Der EuGH weist zunächst darauf hin, dass nach der Richtlinie 2006/114/EG jede vergleichende Werbung die Preise objektiv vergleichen muss und nicht irreführend sein darf. Gehörten aber Werbende wie Mitbewerber zu Handelsgruppen mit Geschäften unterschiedlicher Größe und Art und beziehe sich der Vergleich nicht auf die gleiche Größe und Art, könne die Objektivität des Vergleichs verfälscht werden, wenn dieser Unterschied in der Werbung nicht erwähnt werde, so der EuGH. Denn die Preise gängiger Verbrauchsgüter könnten je nach der Art oder Größe des Geschäfts variieren, sodass ein asymmetrischer Vergleich bewirken könnte, dass der Preisunterschied zwischen dem Werbenden und den Mitbewerbern künstlich erzeugt oder vergrößert wird, je nachdem, welche Geschäfte für den Vergleich herangezogen werden.
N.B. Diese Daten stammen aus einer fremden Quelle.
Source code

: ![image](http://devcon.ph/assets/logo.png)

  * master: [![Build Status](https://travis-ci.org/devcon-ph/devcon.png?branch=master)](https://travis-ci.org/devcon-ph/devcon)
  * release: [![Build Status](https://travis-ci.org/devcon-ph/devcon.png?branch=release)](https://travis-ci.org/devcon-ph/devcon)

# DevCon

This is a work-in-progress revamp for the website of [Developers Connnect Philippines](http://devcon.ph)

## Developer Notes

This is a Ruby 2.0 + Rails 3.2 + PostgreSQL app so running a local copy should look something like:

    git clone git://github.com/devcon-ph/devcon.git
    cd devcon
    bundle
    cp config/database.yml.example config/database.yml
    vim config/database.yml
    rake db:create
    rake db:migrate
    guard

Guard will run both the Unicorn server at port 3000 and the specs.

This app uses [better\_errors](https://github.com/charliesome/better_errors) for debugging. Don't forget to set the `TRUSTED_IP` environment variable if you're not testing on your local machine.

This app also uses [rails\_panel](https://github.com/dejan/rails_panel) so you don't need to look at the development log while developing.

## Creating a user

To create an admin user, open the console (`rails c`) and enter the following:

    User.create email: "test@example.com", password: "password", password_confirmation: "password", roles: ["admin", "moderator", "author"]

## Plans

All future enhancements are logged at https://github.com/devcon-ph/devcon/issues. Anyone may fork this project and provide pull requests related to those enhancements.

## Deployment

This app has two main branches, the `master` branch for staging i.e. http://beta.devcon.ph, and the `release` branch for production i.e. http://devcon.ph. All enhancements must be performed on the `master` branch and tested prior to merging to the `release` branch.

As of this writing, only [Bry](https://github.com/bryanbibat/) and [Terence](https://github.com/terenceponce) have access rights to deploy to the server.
Werbung durch asymmetrischem Preisvergleich kann Verbraucher täuschen

Weiter führt der EuGH aus, dass eine Werbung zudem irreführend sei, wenn sie wesentliche Informationen vorenthält, die der durchschnittliche Verbraucher je nach den Umständen benötigt, um eine informierte geschäftliche Entscheidung zu treffen, oder die solche Informationen verheimlicht oder auf unklare, unverständliche, zweideutige Weise oder nicht rechtzeitig bereitstellt und daher den Durchschnittsverbraucher zu einer geschäftlichen Entscheidung veranlassen kann, die er ansonsten nicht getroffen hätte. Eine Werbung wie die vorliegend in Rede stehende könne das wirtschaftliche Verhalten des Verbrauchers beeinflussen, indem sie ihn dazu veranlasse, eine Entscheidung in dem irrigen Glauben zu treffen, dass er in den Genuss der in der Werbung hervorgehobenen Preisersparnis kommt, wenn er die jeweiligen Waren in allen Geschäften der Handelsgruppe des Werbenden statt in Geschäften konkurrierender Handelsgruppen erwirbt.
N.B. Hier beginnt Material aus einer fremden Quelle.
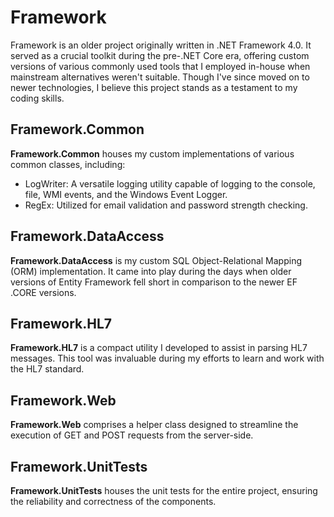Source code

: # Framework
Framework is an older project originally written in .NET Framework 4.0. It served as a crucial toolkit during the pre-.NET Core era, offering custom versions of various commonly used tools that I employed in-house when mainstream alternatives weren't suitable. Though I've since moved on to newer technologies, I believe this project stands as a testament to my coding skills.

## Framework.Common

**Framework.Common** houses my custom implementations of various common classes, including:

* LogWriter: A versatile logging utility capable of logging to the console, file, WMI events, and the Windows Event Logger.
* RegEx: Utilized for email validation and password strength checking.

## Framework.DataAccess

**Framework.DataAccess** is my custom SQL Object-Relational Mapping (ORM) implementation. It came into play during the days when older versions of Entity Framework fell short in comparison to the newer EF .CORE versions.

## Framework.HL7

**Framework.HL7** is a compact utility I developed to assist in parsing HL7 messages. This tool was invaluable during my efforts to learn and work with the HL7 standard.

## Framework.Web

**Framework.Web** comprises a helper class designed to streamline the execution of GET and POST requests from the server-side.
## Framework.UnitTests

**Framework.UnitTests** houses the unit tests for the entire project, ensuring the reliability and correctness of the components.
Irreführung aber nur bei fehlender Information in der Werbung

Eine solche Werbung sei aber nur dann irreführend, wenn der Verbraucher nicht darüber informiert wird, dass der Vergleich zwischen den Preisen, die in den Geschäften größeren Umfangs oder größerer Art der Handelsgruppe des Werbenden verlangt werden, und den Preisen stattfindet, die in Geschäften kleineren Umfangs oder kleinerer Art konkurrierender Handelsgruppen ermittelt wurden, so der EuGH. Diese Information müsse dabei nicht nur auf klare Weise bereitgestellt werden, sondern auch in der Werbebotschaft selbst enthalten sein. Ob diese Voraussetzung im vorliegenden Fall erfüllt sei, müsse das Berufungsgericht prüfen.

EuGH, Urteil vom 08.02.2017 - C-562/15

Redaktion beck-aktuell, 8. Februar 2017.